Papa, yang selalu duduk di depan rumah menunggu saya pulang, yang selalu jago dan enak membuat colo-colo (sambal khas ambon, pakai lemon cina, tomat, cili dan bawang merah serta sedikit air) saat saya ingin makan. Papa yang selalu ke kamar menunggu saya bercerita tentang hari-hari saya, menunggu cerita-cerita saya tentang apapun itu walaupun sebelumnya sudah beliau dengar tapi beliau tetap meminta saya untuk menceritakan kembali dan selalu antusias dan senyum tiap kali mendengar saya bercerita. Begitulah pria yang bergelar Papa, kata pertama yg bisa saya sebut begitu mulut, lidah dan otak saya bekerjasama mengenal dan menangkap informasi di sekeliling saya.

Beberapa waktu ini Papa sakit. Saat pertama kali mengetahuinya, hati saya begitu sakit. Setibanya di rumah, saya melihat Papa saya berbeda dengan beberapa tahun sebelumnya. Tak sekuat dulu, tapi tetap bisa menemukan senyum di wajahnya, tidak berkomunikasi seperti dulu tapi beliau tetap menyimak ketika saya berbicara, terkadang tak mengenaliku, tapi saya yang akan selalu mengingatkan beliau, tak apa. Jauh di alam pikirnya, saya tahu beliau mengenal saya lebih dari siapapun mengenal saya.

"Jangan sakit Pa", ingin rasanya saya berkata seperti itu tapi sakitpun adalah rejeki dari Sang Pemilik Kehidupan. Ketika saya mengantar beliau ke kamar tiap malam, Papa akan memandangku lama dan berkata "Maaf papa merepotkan unhy" atau "ini unhy toh? Papa pung anak." Buru-buru saya akan menyeka airmata yg sudah ada diujung pelupuk mata. Bagaimana bisa Papa bilang merepotkanku ketika anakmu ini yang terlebih dahulu sudah banyak merepotkanmu,  Papa? Sungguh sedikitpun menjagamu tidak ada arti apa-apa, tidak bisa membalas sedikitpun perhatian dan penjagaanmu selama ini Pa.

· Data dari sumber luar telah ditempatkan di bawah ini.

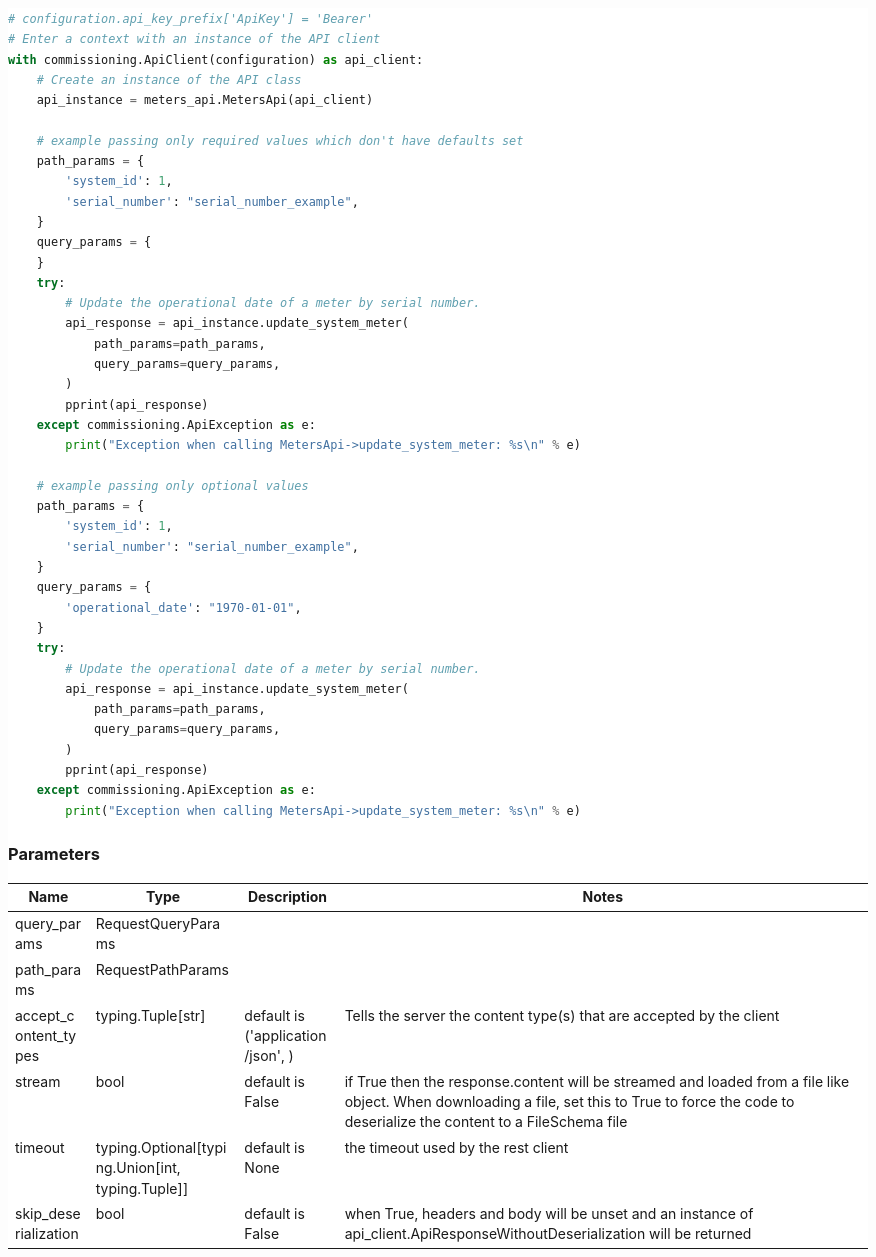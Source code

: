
 ```python
# configuration.api_key_prefix['ApiKey'] = 'Bearer'
# Enter a context with an instance of the API client
with commissioning.ApiClient(configuration) as api_client:
    # Create an instance of the API class
    api_instance = meters_api.MetersApi(api_client)

    # example passing only required values which don't have defaults set
    path_params = {
        'system_id': 1,
        'serial_number': "serial_number_example",
    }
    query_params = {
    }
    try:
        # Update the operational date of a meter by serial number.
        api_response = api_instance.update_system_meter(
            path_params=path_params,
            query_params=query_params,
        )
        pprint(api_response)
    except commissioning.ApiException as e:
        print("Exception when calling MetersApi->update_system_meter: %s\n" % e)

    # example passing only optional values
    path_params = {
        'system_id': 1,
        'serial_number': "serial_number_example",
    }
    query_params = {
        'operational_date': "1970-01-01",
    }
    try:
        # Update the operational date of a meter by serial number.
        api_response = api_instance.update_system_meter(
            path_params=path_params,
            query_params=query_params,
        )
        pprint(api_response)
    except commissioning.ApiException as e:
        print("Exception when calling MetersApi->update_system_meter: %s\n" % e)
```
### Parameters

Name | Type | Description  | Notes
------------- | ------------- | ------------- | -------------
query_params | RequestQueryParams | |
path_params | RequestPathParams | |
accept_content_types | typing.Tuple[str] | default is ('application/json', ) | Tells the server the content type(s) that are accepted by the client
stream | bool | default is False | if True then the response.content will be streamed and loaded from a file like object. When downloading a file, set this to True to force the code to deserialize the content to a FileSchema file
timeout | typing.Optional[typing.Union[int, typing.Tuple]] | default is None | the timeout used by the rest client
skip_deserialization | bool | default is False | when True, headers and body will be unset and an instance of api_client.ApiResponseWithoutDeserialization will be returned
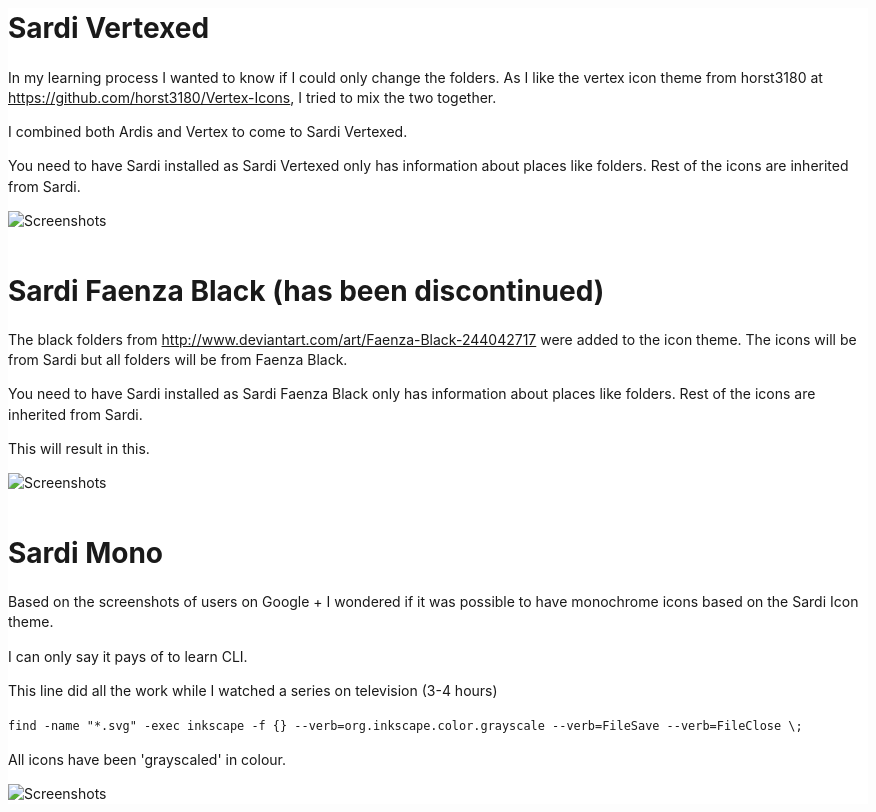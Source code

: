 


# Sardi Vertexed


In my learning process I wanted to know if I could only change the folders. As I like the vertex icon theme from horst3180 at https://github.com/horst3180/Vertex-Icons, I tried to mix the two together.

I combined both Ardis and Vertex to come to Sardi Vertexed.

You need to have Sardi installed as Sardi Vertexed only has information about places like folders. Rest of the icons are inherited from Sardi.

![Screenshots](http://i.imgur.com/2RROxfh.jpg)




# Sardi Faenza Black (has been discontinued)


The black folders from http://www.deviantart.com/art/Faenza-Black-244042717 were added to the icon theme.
The icons will be from Sardi but all folders will be from Faenza Black.

You need to have Sardi installed as Sardi Faenza Black only has information about places like folders. Rest of the icons are inherited from Sardi.

This will result in this.

![Screenshots](http://i.imgur.com/zufL9ww.jpg)




# Sardi Mono


Based on the screenshots of users on Google + I wondered if it was possible to have monochrome icons based on the Sardi Icon theme.

I can only say it pays of to learn CLI. 

This line did all the work while I watched a series on television (3-4 hours)

	find -name "*.svg" -exec inkscape -f {} --verb=org.inkscape.color.grayscale --verb=FileSave --verb=FileClose \;

All icons have been 'grayscaled' in colour. 




![Screenshots](http://i.imgur.com/GbpjBW1.png)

Maka, sehat-sehatlah Pa. Tak ada satupun orang di muka bumi ini yang paling anakmu mau kesehatannya kesembuhannya, selain dirimu, Pa. Sehat-sehatlah kedua surgaku, Papa dan Ibu. Sehat-sehatlah, sungguh Allah Maha Penyembuh, hanya padaNya semua ikhtiar kami untuk kesembuhan Papa, untuk kesehatan Ibu. Sakit datangnya dariNya, maka penawarnya dariNya jua.

Ade sayang Papa ❤

Yang selalu memohon kesembuhanmu dan mencintaimu, putri bungsumu.